> _Assignment_: Lines with the word "Description" in them are the ones to copy from the records.
##### Supplied records #####
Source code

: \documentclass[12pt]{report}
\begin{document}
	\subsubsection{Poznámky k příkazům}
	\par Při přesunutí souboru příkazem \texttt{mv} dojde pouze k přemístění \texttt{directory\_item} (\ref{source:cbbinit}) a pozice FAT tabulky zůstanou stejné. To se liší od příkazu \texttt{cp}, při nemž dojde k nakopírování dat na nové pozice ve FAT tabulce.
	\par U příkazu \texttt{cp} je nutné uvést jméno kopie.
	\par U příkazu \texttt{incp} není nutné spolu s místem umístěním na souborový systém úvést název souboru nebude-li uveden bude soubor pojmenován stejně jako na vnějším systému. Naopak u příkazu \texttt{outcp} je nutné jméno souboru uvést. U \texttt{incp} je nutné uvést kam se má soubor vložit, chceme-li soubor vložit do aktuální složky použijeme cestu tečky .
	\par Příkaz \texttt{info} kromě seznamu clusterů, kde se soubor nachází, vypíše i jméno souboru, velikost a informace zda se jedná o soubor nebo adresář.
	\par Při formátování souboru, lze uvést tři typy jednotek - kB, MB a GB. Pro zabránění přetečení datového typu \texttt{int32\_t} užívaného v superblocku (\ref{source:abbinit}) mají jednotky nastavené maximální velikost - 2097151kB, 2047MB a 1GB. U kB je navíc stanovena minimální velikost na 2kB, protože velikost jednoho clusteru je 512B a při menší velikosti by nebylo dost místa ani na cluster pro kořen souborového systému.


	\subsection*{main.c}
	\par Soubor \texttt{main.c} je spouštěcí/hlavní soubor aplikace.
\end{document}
#####
##### Supplied records #####
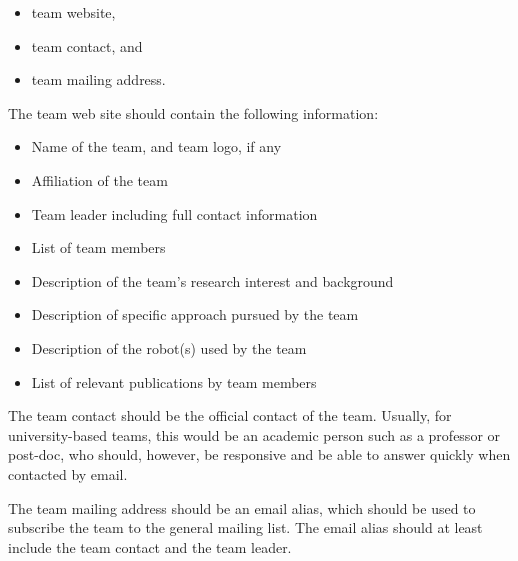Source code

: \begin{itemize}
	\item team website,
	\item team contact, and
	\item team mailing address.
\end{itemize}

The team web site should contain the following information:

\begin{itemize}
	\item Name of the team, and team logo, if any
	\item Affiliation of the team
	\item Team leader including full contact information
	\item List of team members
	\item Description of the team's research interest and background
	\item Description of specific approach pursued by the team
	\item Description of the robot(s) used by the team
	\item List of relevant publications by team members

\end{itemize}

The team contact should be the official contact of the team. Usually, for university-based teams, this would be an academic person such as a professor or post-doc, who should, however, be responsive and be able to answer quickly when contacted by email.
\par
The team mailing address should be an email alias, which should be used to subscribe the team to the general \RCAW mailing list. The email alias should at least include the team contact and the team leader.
#####
> _Solution to this exercise_:
	\item Description of the team's research interest and background
	\item Description of specific approach pursued by the team
	\item Description of the robot(s) used by the team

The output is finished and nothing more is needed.